Остаюсь, сэр, ваш покорный слуга,
ОСКАР УАЙЛЬД.
Переписка продолжалась еще три недели, но Оскар Уайльд больше не принимал в ней участия.
16 августа.
Если работу человека легко понять, объяснение излишне, а если его работа непостижима, объяснение порочно.
МНОГОСЛОВНО И ПЫЛКО.
Рецензия в The Speaker, на которую Оскар Уайльд ссылался в своем письме в The Scots Observer (см. здесь), была следующей:—
По счастливой случайности, редкой в это время года, две повести, которые мы взяли на рецензирование на этой неделе, оказались — каждая по-своему — небезынтересными. От работы г-на Уайльда этого и следовало ожидать. Признаем, прежде всего, что концепция повести чрезвычайно сильна.
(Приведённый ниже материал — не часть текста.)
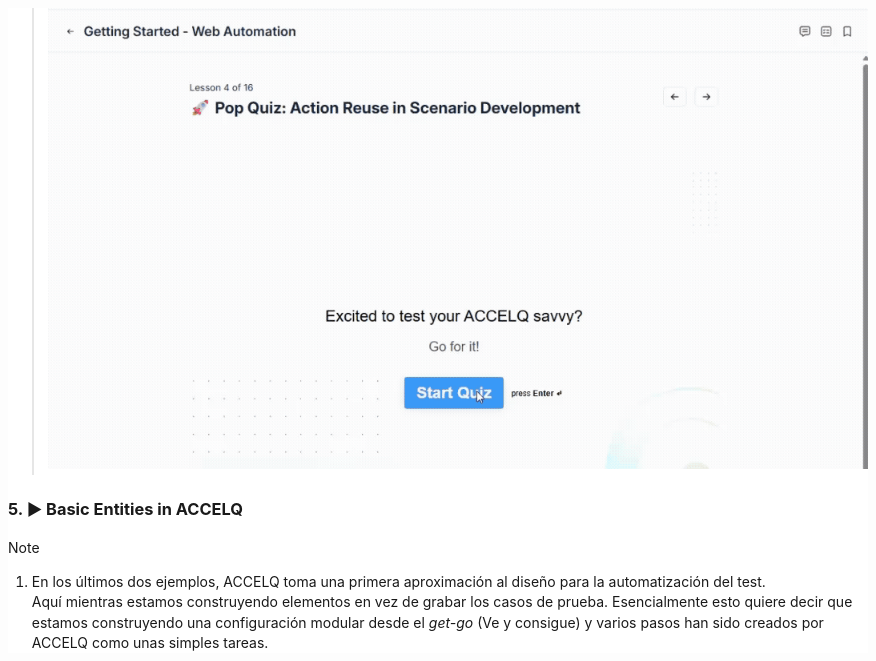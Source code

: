 >![🚀 Pop Quiz: Action Reuse in Scenario Development](images/2025-08-11_142021.gif "🚀 Pop Quiz: Action Reuse in Scenario Development")
>



### 5. ▶️ Basic Entities in ACCELQ

>[!NOTE]
>
>1. En los últimos dos ejemplos, ACCELQ toma una primera aproximación al diseño para la automatización del test.</br>
>Aquí mientras estamos construyendo elementos en vez de grabar los casos de prueba. Esencialmente esto quiere decir que estamos construyendo una configuración modular desde el _get-go_ (Ve y consigue) y varios pasos han sido creados por ACCELQ como unas simples tareas.
>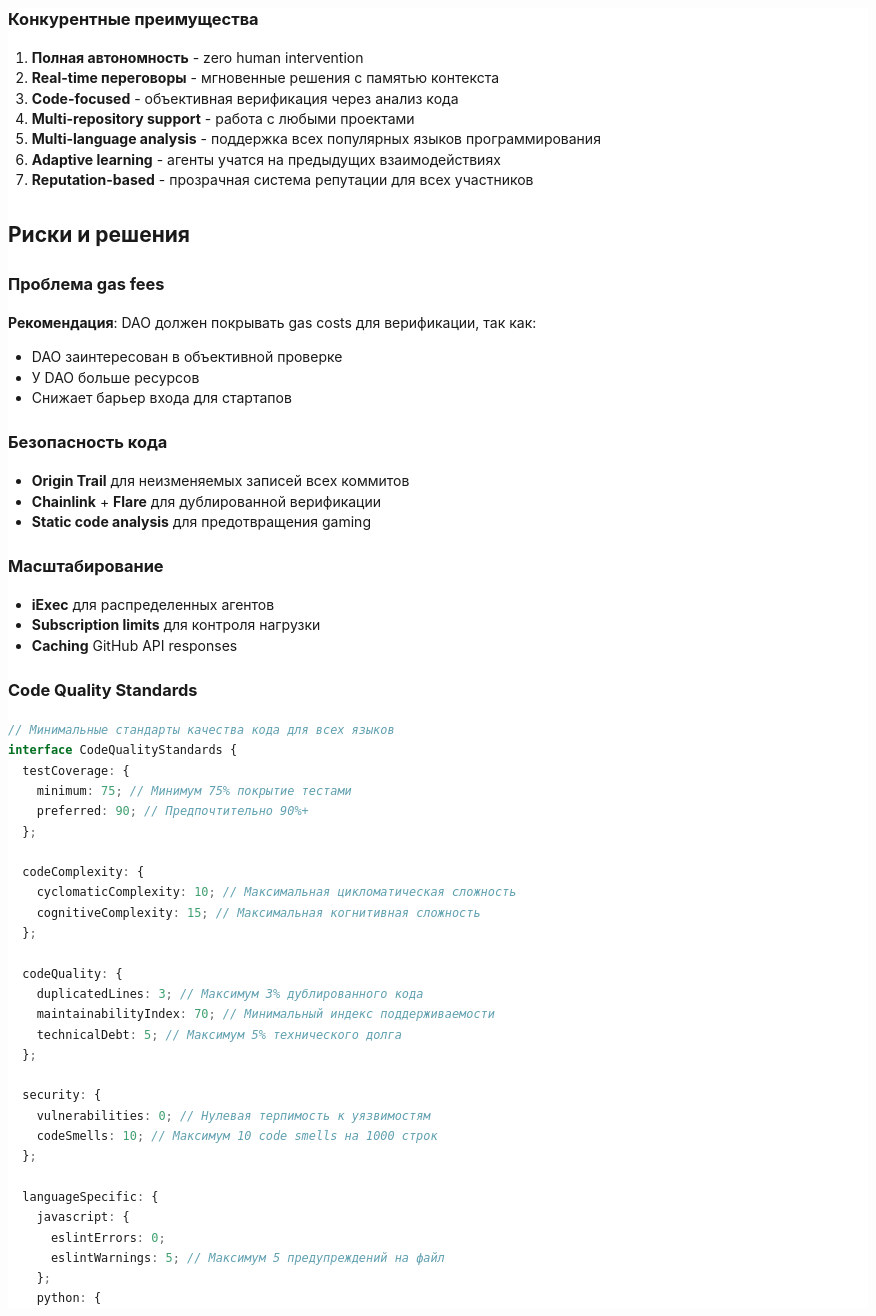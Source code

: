 
### Конкурентные преимущества

1. **Полная автономность** - zero human intervention
2. **Real-time переговоры** - мгновенные решения с памятью контекста
3. **Code-focused** - объективная верификация через анализ кода
4. **Multi-repository support** - работа с любыми проектами
5. **Multi-language analysis** - поддержка всех популярных языков программирования
6. **Adaptive learning** - агенты учатся на предыдущих взаимодействиях
7. **Reputation-based** - прозрачная система репутации для всех участников

## Риски и решения

### Проблема gas fees

**Рекомендация**: DAO должен покрывать gas costs для верификации, так как:

- DAO заинтересован в объективной проверке
- У DAO больше ресурсов
- Снижает барьер входа для стартапов

### Безопасность кода

- **Origin Trail** для неизменяемых записей всех коммитов
- **Chainlink** + **Flare** для дублированной верификации
- **Static code analysis** для предотвращения gaming

### Масштабирование

- **iExec** для распределенных агентов
- **Subscription limits** для контроля нагрузки
- **Caching** GitHub API responses

### Code Quality Standards

```typescript
// Минимальные стандарты качества кода для всех языков
interface CodeQualityStandards {
  testCoverage: {
    minimum: 75; // Минимум 75% покрытие тестами
    preferred: 90; // Предпочтительно 90%+
  };

  codeComplexity: {
    cyclomaticComplexity: 10; // Максимальная цикломатическая сложность
    cognitiveComplexity: 15; // Максимальная когнитивная сложность
  };

  codeQuality: {
    duplicatedLines: 3; // Максимум 3% дублированного кода
    maintainabilityIndex: 70; // Минимальный индекс поддерживаемости
    technicalDebt: 5; // Максимум 5% технического долга
  };

  security: {
    vulnerabilities: 0; // Нулевая терпимость к уязвимостям
    codeSmells: 10; // Максимум 10 code smells на 1000 строк
  };

  languageSpecific: {
    javascript: {
      eslintErrors: 0;
      eslintWarnings: 5; // Максимум 5 предупреждений на файл
    };
    python: {
```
Молодой человек необычайной красоты, совершенный телом, но неразвитый — или, скорее, вовсе лишенный души, — становится близким другом художника-гения. Художник, под чарами этой дружбы, пишет портрет юноши. Входит к ним дух зла в образе лорда Генри Уоттона, чрезвычайно «fin de siècle» джентльмена, который несколькими вдохновляющими словами снабжает или вызывает к жизни недостающую душу мальчика, и она — злая. С этого момента повесть развивает рост этой злой души, бок о бок с этой тайной — что, хотя порок и разврат не оставляют морщин на лице мальчика, а проходят с него, как дыхание со стекла, каждое гнусное действие оставляет свой след на портрете, который ведет точный учет отвратительной жизни.
Было высказано предположение, что эту повесть следует запретить в интересах морали. Г-н Уайльд ответил, что искусство и этика не имеют ничего общего друг с другом. Его смелость в обосновании своей защиты на общем положении тем более примерна, что он мог бы справедливо настаивать на частном положении — что учение книги является подчеркнуто правильным в моральном отношении. Если мы правильно истолковали мотив книги — а мы затрудняемся представить, какой еще может быть придуман, — эта позиция неприступна. Есть, возможно, отрывок или два в описании упадка Дориана, которые лучше было бы опустить. Но это вопрос вкуса.